Stored data:
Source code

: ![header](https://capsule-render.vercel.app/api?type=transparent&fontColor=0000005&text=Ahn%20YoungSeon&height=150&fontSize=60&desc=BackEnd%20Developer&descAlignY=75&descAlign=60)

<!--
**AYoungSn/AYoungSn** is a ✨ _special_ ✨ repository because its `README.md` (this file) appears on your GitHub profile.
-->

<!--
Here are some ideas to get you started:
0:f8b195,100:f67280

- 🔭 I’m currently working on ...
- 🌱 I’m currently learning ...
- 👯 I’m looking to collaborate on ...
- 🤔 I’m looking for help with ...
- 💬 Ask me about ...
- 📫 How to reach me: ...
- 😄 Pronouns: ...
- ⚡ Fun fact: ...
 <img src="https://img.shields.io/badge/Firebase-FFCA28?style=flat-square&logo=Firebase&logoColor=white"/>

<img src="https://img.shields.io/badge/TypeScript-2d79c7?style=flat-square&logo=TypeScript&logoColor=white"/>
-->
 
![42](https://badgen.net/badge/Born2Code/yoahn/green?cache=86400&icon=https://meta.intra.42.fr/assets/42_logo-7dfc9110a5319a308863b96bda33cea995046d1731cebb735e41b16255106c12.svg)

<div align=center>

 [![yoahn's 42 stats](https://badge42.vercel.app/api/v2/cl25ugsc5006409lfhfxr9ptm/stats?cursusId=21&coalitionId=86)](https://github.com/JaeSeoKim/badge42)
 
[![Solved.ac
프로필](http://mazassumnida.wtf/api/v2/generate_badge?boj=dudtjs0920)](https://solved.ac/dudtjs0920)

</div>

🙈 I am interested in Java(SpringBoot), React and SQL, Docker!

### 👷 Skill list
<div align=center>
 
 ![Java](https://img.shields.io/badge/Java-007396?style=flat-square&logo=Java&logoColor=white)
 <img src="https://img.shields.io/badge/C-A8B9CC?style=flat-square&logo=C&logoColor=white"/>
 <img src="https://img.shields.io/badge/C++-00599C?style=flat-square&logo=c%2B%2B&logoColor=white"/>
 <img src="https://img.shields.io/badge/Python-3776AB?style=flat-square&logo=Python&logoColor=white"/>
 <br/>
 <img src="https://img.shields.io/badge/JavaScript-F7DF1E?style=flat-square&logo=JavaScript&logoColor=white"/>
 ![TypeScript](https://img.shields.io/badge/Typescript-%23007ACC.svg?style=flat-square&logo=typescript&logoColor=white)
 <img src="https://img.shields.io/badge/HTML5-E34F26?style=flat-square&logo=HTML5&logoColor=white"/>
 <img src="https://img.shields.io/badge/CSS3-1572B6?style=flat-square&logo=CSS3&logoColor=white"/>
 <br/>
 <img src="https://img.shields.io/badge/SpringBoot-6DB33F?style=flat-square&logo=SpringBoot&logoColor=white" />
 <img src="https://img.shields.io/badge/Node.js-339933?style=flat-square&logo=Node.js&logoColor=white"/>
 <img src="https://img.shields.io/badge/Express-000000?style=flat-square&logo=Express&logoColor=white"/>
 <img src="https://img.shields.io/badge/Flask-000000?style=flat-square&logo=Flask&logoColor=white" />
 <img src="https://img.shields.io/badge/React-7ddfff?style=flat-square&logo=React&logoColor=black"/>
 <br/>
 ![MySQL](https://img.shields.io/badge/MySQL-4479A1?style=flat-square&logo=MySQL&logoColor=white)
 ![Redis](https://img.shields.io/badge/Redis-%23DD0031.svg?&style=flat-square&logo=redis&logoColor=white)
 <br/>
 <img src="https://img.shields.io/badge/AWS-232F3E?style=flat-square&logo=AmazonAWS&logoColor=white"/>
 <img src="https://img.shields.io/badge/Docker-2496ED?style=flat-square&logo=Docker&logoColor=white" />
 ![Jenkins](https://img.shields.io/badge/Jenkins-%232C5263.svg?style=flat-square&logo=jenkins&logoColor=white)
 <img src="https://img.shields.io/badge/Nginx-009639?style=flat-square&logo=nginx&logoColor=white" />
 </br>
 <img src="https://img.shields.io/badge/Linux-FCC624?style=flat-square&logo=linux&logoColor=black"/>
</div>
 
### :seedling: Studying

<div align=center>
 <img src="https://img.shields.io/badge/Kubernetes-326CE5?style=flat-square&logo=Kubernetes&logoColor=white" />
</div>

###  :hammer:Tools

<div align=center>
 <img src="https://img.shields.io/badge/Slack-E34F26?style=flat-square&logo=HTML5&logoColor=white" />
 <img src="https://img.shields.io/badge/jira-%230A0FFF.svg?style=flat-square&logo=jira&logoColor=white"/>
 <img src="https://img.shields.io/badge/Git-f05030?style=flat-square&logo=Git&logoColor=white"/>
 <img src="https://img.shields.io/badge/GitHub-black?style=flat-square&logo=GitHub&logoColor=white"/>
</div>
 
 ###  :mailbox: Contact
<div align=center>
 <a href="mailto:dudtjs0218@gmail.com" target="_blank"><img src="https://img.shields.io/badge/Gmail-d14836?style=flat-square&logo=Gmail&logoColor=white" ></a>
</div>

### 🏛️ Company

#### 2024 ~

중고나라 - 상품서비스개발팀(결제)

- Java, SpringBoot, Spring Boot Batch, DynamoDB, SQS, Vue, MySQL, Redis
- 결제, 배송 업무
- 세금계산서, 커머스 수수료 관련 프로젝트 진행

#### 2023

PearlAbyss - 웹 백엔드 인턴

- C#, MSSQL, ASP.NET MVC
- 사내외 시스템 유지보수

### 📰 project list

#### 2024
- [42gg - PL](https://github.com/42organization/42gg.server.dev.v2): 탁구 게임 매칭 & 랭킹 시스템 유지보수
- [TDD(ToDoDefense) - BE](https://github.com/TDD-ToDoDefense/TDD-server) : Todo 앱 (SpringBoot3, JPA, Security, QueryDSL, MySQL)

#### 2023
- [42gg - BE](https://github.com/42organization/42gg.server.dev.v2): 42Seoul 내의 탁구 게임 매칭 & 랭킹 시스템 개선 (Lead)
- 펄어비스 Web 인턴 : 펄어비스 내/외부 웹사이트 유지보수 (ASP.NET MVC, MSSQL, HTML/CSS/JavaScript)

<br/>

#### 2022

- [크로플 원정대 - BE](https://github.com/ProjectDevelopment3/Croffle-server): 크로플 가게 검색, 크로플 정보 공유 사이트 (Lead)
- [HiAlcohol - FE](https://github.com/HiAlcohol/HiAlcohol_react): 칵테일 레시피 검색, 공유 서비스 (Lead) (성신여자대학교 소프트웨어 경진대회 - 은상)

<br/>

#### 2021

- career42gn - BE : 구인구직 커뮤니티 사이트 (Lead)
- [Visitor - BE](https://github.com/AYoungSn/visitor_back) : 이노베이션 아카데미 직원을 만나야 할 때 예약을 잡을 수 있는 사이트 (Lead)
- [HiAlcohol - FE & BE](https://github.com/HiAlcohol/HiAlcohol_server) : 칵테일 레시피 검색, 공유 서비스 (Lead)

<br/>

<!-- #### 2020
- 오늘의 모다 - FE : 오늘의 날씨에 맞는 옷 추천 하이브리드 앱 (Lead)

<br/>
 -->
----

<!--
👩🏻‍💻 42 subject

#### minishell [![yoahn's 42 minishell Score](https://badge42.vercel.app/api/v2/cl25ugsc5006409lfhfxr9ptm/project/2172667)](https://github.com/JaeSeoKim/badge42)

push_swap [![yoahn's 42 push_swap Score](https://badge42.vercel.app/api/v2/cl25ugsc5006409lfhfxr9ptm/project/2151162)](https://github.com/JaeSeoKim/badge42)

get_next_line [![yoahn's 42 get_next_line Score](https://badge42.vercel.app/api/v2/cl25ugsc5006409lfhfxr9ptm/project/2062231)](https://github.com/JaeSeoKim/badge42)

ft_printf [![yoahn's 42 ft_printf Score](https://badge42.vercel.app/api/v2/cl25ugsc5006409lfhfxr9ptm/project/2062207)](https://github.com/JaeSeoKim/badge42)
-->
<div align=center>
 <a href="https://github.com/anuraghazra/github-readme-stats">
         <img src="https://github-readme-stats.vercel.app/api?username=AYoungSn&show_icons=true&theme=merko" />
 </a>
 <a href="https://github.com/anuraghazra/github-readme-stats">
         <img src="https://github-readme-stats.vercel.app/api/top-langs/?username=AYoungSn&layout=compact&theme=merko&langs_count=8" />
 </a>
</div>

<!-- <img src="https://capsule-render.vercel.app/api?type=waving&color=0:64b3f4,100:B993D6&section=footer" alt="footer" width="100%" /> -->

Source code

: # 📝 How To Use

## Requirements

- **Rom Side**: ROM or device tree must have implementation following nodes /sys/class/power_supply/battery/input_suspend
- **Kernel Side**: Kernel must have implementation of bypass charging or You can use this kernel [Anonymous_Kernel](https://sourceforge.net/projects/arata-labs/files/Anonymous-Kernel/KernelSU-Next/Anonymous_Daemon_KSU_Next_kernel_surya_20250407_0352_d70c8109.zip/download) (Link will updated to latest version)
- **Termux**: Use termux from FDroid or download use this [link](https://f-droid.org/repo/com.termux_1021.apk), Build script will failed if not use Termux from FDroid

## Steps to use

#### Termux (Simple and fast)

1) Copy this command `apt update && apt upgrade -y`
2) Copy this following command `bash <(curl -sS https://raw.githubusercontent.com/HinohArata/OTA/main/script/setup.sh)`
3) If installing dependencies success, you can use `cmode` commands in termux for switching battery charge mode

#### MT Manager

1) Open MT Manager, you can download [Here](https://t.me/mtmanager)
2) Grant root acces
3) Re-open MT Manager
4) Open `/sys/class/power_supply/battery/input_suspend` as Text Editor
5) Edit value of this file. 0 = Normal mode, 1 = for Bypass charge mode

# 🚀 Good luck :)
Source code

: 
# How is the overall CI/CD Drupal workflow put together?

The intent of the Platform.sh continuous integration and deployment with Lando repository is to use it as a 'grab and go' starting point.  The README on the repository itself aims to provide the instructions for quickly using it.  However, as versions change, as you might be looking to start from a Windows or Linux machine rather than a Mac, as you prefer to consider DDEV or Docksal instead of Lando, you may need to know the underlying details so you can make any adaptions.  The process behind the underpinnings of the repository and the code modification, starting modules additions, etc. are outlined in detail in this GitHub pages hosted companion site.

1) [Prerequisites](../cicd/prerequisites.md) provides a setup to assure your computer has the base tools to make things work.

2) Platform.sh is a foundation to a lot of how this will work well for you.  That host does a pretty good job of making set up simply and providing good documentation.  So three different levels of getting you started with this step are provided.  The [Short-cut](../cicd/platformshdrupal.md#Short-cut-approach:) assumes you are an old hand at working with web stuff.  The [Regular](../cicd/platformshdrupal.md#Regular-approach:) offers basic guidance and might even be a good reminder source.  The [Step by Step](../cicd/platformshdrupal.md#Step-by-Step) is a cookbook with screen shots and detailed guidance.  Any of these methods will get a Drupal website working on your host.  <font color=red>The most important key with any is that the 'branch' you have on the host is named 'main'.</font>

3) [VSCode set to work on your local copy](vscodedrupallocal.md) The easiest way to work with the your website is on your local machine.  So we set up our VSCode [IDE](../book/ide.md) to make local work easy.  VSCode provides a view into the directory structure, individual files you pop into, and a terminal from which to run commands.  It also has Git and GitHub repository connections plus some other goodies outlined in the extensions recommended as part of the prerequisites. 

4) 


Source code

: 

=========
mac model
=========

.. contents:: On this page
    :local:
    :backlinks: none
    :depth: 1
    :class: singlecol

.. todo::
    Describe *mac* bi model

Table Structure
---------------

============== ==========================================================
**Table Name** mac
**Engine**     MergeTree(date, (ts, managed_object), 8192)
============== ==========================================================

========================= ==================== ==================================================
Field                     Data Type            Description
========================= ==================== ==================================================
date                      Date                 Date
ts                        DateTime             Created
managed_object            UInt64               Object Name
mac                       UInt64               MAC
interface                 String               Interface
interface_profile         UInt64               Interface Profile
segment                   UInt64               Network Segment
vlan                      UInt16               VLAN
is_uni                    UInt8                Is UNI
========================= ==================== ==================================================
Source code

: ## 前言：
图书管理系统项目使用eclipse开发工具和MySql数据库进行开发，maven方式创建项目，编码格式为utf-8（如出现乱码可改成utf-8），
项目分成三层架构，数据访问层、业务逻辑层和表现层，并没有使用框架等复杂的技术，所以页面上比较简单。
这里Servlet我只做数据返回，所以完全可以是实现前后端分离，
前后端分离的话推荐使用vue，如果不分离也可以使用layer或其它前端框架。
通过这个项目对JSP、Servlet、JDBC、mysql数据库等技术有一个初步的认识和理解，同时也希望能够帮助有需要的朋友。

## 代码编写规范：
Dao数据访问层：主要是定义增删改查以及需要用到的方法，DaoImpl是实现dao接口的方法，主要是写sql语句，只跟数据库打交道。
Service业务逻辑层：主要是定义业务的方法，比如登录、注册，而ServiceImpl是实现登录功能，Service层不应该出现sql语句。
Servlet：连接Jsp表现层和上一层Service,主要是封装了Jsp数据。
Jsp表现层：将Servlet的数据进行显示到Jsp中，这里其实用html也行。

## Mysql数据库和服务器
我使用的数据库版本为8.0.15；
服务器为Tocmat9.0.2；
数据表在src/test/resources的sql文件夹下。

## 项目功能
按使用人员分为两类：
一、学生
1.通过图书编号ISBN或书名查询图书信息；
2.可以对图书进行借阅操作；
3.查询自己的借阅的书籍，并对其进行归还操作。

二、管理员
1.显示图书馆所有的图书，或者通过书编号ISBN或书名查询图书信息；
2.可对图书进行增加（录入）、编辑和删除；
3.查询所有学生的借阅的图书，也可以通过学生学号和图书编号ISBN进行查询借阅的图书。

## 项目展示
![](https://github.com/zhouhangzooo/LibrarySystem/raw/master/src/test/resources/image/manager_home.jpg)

Task goal:
Filter the records for the string "following" and copy every line that holds it.

Output of the exercise:
- **Rom Side**: ROM or device tree must have implementation following nodes /sys/class/power_supply/battery/input_suspend
2) Copy this following command `bash <(curl -sS https://raw.githubusercontent.com/HinohArata/OTA/main/script/setup.sh)`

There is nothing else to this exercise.